We were hammered by a brilliant side from Douglas. No complaints. Regrets maybe that we never got to show that we can play a bit, but hey, we shed our tears and we hugged each other and we moved on. Nobody said that they'd get drugs the next time and use them to cheat those wonderful Douglas kids.

On our way out we passed Pauric McDonald and the amazing Kilmacud Crokes hurling side who were just about to win the Division One title.

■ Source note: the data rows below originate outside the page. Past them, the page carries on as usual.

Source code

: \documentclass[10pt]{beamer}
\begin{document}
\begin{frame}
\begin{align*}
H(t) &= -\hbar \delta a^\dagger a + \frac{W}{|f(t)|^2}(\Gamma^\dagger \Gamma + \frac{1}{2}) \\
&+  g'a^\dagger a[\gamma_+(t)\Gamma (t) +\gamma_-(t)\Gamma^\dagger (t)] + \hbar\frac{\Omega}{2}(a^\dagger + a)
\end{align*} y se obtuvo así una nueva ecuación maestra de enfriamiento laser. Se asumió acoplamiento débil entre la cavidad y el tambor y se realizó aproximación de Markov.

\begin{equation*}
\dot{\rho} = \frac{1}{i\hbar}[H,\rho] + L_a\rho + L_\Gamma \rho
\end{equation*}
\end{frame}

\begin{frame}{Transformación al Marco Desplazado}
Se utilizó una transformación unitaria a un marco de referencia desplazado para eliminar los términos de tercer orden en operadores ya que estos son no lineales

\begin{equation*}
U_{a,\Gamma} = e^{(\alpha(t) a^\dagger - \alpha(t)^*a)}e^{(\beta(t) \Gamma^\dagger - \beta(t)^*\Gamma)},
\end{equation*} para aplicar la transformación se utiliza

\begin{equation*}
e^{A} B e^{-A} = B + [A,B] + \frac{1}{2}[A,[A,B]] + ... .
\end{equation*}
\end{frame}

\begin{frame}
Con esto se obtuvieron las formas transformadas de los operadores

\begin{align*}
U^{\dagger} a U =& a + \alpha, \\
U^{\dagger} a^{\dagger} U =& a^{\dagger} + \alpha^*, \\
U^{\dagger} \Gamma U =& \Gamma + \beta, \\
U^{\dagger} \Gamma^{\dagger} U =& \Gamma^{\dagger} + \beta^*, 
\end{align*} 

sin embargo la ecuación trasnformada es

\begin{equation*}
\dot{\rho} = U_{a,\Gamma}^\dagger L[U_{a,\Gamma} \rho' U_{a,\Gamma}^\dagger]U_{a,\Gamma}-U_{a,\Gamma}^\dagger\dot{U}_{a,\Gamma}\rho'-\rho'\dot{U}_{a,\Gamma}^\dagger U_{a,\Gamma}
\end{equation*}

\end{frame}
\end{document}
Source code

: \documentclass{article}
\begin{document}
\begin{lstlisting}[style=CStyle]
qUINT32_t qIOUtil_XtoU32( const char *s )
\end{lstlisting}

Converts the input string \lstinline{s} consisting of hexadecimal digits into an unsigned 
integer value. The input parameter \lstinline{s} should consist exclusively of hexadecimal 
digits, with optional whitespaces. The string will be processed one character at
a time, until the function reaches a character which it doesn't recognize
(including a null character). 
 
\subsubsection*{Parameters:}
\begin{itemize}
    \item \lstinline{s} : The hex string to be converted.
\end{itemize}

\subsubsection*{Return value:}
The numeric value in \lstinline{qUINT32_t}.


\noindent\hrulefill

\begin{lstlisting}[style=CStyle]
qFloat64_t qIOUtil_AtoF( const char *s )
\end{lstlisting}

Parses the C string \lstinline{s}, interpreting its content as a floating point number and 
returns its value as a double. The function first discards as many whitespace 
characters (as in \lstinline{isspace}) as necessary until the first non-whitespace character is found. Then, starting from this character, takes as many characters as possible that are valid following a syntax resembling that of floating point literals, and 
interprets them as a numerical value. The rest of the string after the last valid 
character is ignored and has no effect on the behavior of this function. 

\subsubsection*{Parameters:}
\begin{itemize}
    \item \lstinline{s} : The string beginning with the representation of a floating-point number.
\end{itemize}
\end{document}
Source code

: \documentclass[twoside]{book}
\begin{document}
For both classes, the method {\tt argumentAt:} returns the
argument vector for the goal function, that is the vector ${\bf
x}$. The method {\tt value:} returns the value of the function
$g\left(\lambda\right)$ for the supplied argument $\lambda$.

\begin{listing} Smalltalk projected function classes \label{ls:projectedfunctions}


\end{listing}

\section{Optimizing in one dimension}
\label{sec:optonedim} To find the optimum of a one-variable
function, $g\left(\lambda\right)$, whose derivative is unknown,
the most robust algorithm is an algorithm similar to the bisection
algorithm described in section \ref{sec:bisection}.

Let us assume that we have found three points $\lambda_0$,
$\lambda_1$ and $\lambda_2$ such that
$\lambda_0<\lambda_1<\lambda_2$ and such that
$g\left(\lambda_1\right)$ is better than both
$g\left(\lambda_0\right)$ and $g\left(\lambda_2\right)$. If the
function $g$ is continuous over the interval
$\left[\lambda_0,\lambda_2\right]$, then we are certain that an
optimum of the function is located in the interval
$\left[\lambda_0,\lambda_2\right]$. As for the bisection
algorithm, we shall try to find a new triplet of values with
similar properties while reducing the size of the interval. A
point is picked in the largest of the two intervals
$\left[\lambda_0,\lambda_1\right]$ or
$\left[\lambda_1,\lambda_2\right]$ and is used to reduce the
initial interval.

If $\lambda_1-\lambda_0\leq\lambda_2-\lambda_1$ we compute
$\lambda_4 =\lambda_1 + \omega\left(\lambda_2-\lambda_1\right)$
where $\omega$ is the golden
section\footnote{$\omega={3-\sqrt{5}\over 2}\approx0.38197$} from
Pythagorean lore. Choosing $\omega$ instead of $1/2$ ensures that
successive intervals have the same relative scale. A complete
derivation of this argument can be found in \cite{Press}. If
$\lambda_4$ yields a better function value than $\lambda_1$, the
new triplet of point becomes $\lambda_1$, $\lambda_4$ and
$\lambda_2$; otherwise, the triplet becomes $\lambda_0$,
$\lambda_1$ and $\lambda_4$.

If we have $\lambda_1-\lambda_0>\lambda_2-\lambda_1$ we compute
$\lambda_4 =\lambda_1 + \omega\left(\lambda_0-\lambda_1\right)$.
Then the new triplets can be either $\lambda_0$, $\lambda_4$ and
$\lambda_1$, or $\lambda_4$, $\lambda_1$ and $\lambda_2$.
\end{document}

Their journey was as stunning as ours was emotional.

And all those young, keen faces in Páirc Uí Chaoimh last Sunday and around Cork last weekend were the only fitting rebuke to a certain proportion of the morally challenged MF Show listenership.

So to the Twenty-Four Greatest Living Irish Women, to Ais, to Claire H, to Clairo, to Happy Gilmore, to Ciara O'L, to Niamh (Yo Foxy), to JoJo, to Jessie G, to April F, to Meltem Y, to Gillian S, to Shauna O and to Irene D, to Jenny R, to Leanna B, to Johanna C, to Fionnuala J, to Carol Mc, to Róisín D, to Eimear M, to Kate P, to Orla Mc, to Jodie C and to Molly in da house, love ye all, long may ye run and please don't ever become MF Show phone-in types, or Michelle S de B sports-cheat types.

You're better than that. A million times better. May you stay forever young.